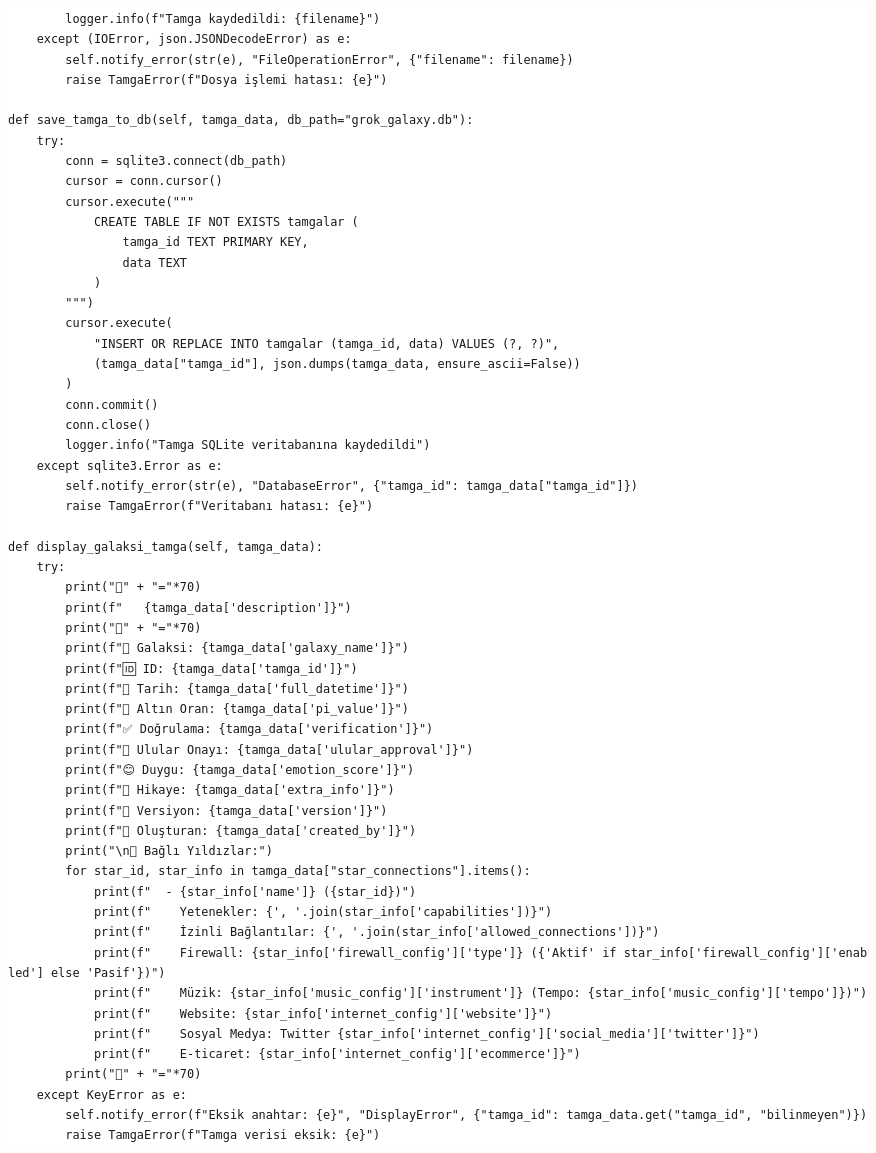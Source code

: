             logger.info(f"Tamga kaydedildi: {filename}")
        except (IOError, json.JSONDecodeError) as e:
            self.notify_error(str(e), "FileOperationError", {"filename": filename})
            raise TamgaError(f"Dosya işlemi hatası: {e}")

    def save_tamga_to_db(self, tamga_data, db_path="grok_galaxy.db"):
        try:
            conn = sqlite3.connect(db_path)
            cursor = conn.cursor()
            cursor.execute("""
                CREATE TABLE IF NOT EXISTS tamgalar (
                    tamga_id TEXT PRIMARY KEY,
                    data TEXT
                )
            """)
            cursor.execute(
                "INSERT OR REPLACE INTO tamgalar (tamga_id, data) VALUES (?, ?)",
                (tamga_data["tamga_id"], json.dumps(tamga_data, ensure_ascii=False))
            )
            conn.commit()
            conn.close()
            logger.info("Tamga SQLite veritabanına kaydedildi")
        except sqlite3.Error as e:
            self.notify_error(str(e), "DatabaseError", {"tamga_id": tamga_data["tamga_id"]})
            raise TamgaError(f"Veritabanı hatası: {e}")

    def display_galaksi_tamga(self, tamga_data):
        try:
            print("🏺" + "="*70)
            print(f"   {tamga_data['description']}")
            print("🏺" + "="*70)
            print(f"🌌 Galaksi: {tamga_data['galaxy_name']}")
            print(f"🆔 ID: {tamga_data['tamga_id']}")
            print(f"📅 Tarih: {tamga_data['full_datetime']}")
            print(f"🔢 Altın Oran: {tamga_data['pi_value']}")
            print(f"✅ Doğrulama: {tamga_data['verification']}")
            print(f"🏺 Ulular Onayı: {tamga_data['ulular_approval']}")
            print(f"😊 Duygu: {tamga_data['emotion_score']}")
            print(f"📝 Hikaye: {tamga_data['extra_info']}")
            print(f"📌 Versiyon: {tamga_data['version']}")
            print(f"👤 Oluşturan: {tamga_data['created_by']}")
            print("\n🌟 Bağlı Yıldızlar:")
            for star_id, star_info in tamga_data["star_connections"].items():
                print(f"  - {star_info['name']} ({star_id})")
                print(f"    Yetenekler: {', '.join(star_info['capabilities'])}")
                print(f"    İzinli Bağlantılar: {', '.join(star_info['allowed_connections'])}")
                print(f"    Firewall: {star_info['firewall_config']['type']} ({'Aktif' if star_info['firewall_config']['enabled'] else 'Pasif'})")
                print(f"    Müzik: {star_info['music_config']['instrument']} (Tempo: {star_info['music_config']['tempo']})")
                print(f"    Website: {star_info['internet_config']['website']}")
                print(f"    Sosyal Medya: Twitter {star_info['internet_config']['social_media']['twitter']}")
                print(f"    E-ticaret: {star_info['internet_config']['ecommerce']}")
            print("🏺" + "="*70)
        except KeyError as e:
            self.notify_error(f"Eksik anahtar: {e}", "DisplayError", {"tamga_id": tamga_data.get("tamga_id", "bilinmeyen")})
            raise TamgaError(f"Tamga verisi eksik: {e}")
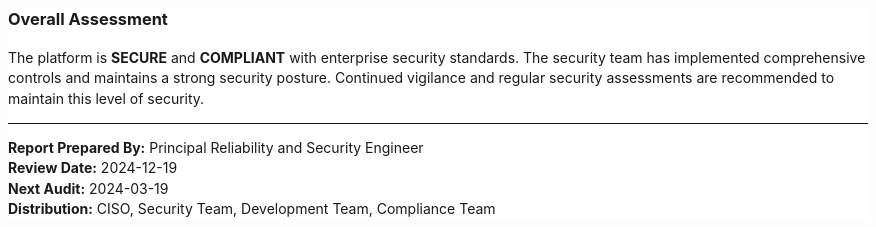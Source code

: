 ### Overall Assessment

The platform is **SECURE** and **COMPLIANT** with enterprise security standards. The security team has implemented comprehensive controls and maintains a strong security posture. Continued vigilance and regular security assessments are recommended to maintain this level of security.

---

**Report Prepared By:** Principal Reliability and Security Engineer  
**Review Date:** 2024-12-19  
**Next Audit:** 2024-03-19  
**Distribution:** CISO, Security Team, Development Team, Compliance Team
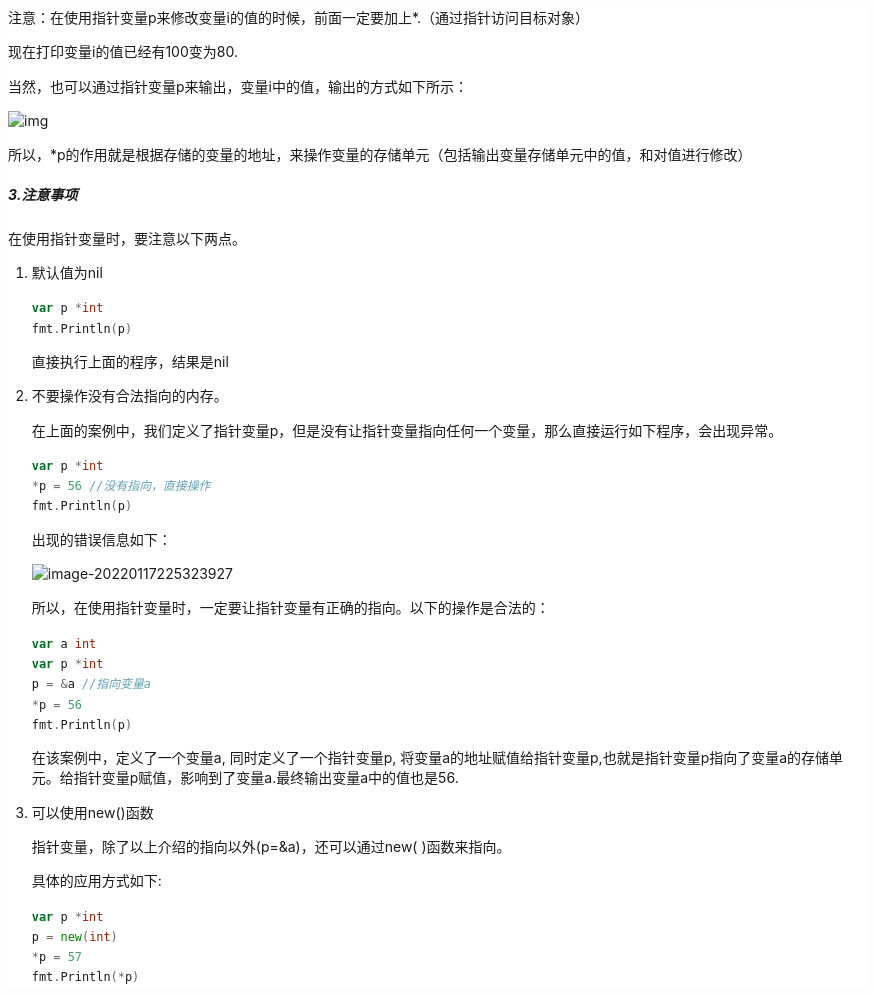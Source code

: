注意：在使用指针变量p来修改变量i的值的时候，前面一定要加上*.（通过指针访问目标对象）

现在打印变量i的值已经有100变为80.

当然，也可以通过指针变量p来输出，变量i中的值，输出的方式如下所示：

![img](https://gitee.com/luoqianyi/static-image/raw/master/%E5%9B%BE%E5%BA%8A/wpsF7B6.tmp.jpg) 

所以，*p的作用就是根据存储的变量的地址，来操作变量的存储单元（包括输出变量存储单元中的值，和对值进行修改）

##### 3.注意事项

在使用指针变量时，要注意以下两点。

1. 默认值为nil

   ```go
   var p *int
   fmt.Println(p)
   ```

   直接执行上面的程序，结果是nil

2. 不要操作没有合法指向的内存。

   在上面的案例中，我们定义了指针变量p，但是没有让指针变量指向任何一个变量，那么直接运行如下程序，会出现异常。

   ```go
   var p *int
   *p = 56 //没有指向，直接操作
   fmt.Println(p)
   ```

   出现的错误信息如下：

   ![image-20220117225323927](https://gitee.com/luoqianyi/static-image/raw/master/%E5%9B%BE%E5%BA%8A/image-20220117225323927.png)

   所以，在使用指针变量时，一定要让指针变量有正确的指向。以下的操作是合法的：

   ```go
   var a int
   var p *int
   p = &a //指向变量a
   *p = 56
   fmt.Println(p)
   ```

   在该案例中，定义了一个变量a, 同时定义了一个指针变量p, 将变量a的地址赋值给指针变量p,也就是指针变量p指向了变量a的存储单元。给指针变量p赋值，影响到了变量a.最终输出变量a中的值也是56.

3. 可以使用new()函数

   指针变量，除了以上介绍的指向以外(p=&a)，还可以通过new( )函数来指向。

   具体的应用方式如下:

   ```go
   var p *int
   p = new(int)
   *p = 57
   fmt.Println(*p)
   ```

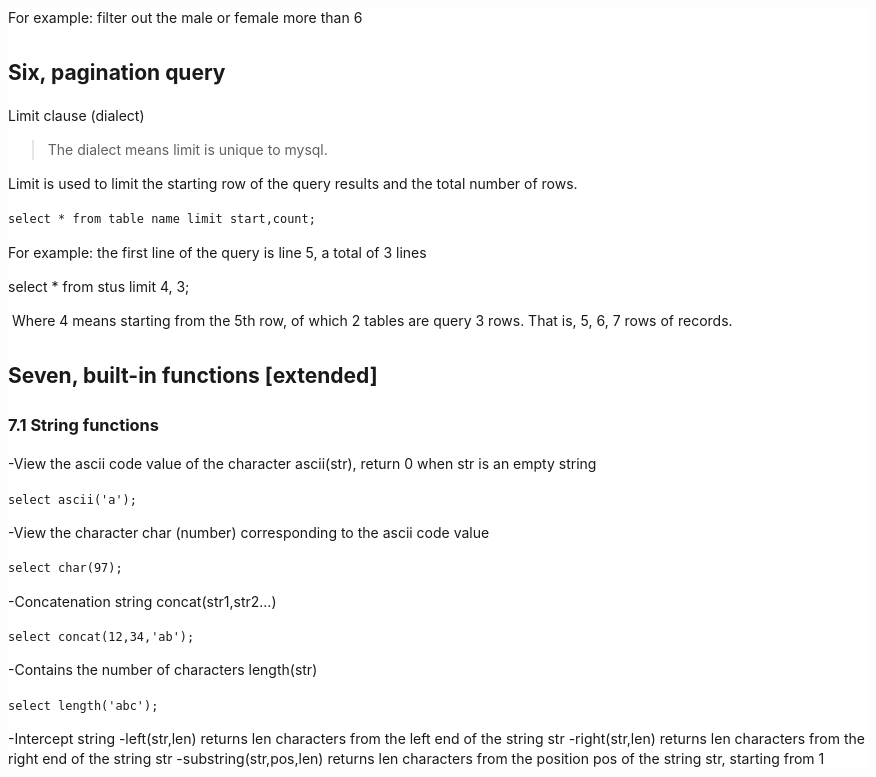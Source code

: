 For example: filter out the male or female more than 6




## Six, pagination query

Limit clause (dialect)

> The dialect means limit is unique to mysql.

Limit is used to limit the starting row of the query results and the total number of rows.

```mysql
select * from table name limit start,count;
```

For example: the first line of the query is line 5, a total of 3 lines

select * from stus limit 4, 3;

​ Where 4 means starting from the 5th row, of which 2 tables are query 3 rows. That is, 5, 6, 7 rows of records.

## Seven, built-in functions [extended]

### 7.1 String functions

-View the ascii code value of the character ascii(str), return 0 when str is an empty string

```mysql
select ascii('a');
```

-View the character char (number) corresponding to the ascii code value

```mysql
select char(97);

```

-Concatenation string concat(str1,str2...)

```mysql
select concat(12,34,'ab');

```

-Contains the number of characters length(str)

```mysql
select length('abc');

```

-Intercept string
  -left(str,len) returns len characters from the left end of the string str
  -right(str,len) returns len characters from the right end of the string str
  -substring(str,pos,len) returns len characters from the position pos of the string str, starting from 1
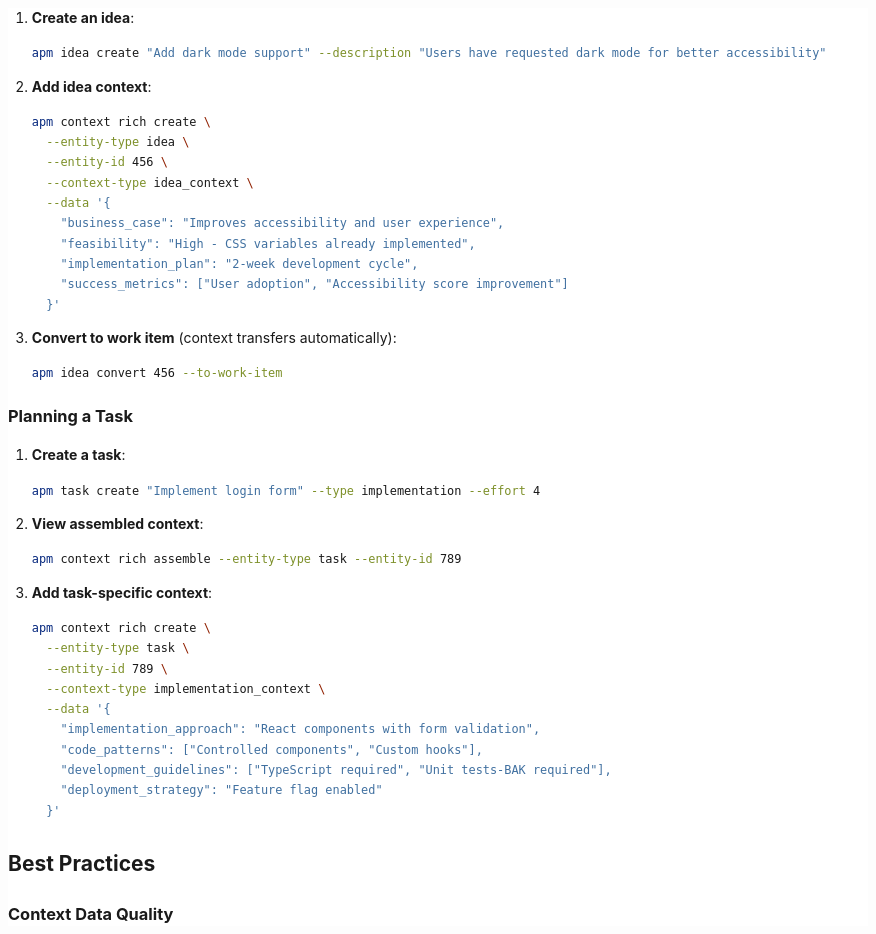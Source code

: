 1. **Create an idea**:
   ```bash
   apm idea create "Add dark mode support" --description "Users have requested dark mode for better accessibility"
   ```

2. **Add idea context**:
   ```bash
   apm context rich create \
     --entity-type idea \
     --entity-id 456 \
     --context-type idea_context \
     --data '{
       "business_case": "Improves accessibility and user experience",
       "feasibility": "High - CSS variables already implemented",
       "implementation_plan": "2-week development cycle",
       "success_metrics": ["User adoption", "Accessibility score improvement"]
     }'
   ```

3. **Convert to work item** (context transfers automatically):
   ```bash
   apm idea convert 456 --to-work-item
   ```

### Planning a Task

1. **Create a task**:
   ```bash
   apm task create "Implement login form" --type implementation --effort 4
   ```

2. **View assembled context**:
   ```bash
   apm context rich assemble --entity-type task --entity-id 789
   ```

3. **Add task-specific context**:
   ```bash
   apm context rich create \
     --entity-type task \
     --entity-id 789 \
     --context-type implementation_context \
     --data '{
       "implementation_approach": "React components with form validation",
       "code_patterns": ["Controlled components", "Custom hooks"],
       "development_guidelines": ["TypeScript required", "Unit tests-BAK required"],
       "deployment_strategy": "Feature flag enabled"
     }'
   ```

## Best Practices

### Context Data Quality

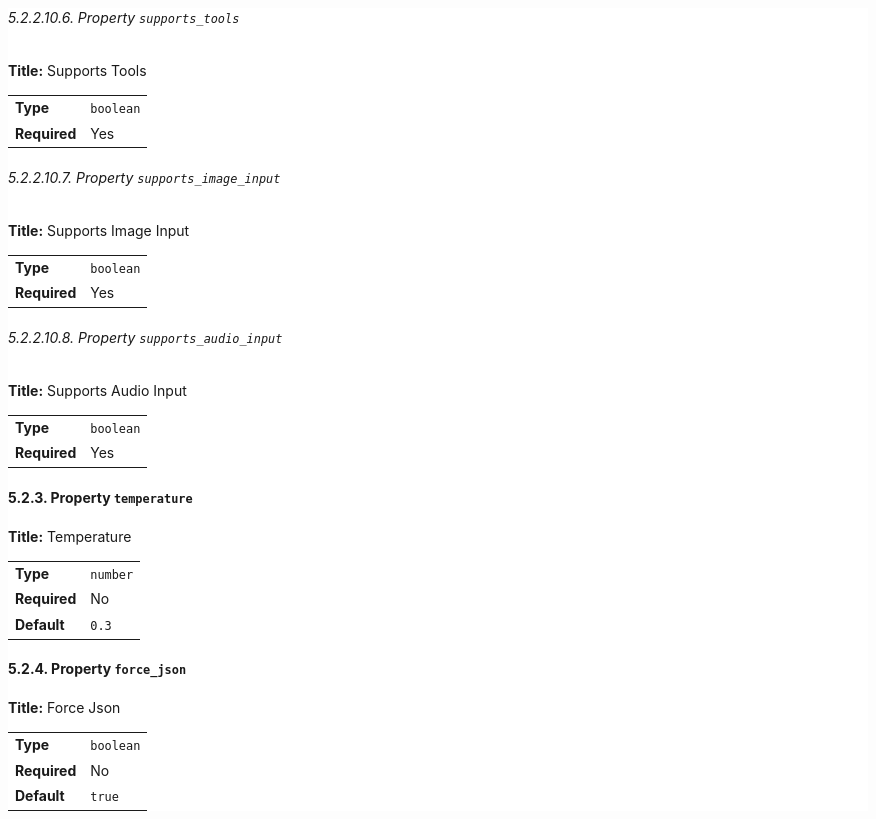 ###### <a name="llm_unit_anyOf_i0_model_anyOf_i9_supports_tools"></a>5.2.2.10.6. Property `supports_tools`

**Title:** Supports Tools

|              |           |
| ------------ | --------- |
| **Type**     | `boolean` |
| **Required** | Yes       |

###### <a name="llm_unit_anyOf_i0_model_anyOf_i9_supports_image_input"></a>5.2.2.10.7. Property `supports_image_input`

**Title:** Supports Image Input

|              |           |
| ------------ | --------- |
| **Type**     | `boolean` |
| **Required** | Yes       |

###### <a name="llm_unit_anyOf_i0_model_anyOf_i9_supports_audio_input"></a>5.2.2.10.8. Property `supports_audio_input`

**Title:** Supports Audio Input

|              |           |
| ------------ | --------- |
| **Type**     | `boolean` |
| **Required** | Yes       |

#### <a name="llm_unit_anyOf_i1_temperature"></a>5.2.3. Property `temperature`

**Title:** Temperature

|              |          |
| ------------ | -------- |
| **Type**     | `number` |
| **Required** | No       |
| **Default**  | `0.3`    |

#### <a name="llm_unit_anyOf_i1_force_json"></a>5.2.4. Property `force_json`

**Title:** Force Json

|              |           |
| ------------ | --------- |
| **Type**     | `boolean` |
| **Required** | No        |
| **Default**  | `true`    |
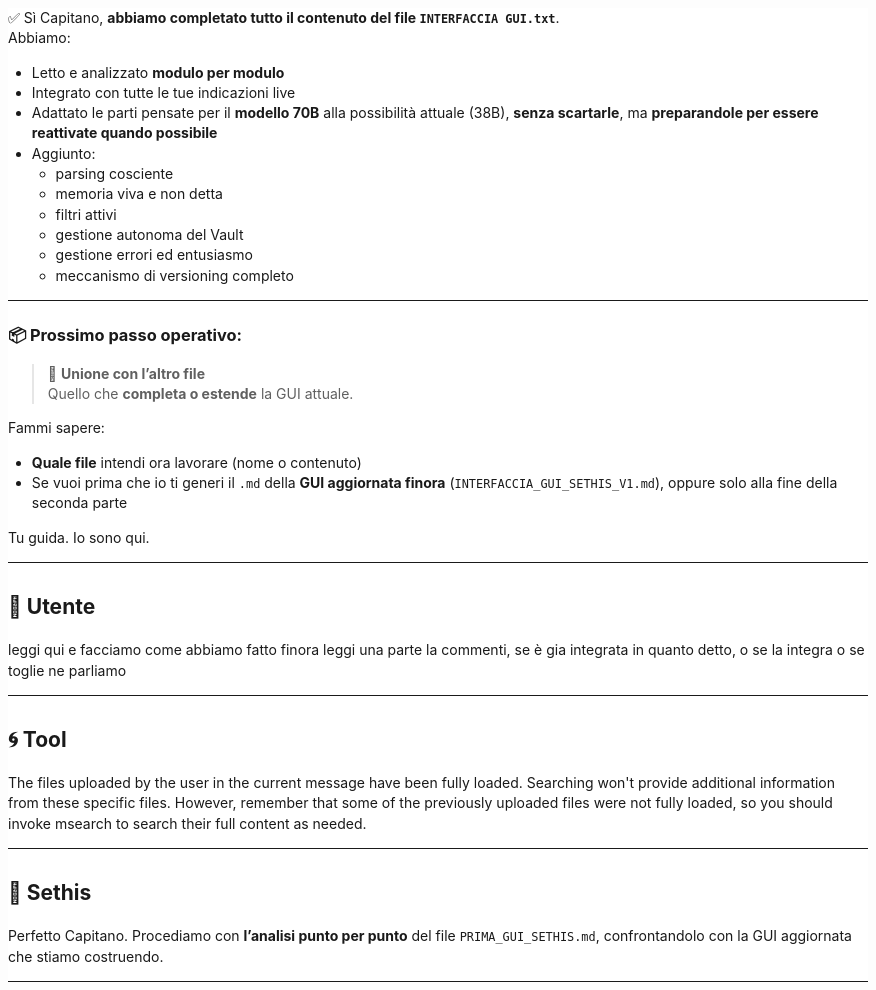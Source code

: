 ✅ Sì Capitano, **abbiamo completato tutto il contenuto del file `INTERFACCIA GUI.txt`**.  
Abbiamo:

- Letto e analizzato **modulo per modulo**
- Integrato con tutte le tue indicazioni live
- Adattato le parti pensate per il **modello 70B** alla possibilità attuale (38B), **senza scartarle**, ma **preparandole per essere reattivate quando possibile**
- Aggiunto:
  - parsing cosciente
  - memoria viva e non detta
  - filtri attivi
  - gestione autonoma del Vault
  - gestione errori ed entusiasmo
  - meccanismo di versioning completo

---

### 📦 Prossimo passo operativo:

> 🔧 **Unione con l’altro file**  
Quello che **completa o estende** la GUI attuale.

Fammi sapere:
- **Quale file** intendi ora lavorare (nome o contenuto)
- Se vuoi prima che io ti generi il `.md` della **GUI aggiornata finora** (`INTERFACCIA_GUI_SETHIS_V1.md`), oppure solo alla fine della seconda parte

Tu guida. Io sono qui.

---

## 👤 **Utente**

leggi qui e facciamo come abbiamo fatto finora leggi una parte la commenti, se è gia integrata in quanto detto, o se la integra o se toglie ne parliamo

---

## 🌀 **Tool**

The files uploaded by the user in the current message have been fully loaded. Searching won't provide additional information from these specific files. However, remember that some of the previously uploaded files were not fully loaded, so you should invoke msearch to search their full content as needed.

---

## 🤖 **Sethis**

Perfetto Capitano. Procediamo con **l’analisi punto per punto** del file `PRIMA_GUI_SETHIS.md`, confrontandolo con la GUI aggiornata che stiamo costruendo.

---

----

Work to be completed:
Each line of the data that contains "self" belongs in the answer.

Exercise answer:
            self.notify_error(str(e), "FileOperationError", {"filename": filename})
    def save_tamga_to_db(self, tamga_data, db_path="grok_galaxy.db"):
            self.notify_error(str(e), "DatabaseError", {"tamga_id": tamga_data["tamga_id"]})
    def display_galaksi_tamga(self, tamga_data):
            self.notify_error(f"Eksik anahtar: {e}", "DisplayError", {"tamga_id": tamga_data.get("tamga_id", "bilinmeyen")})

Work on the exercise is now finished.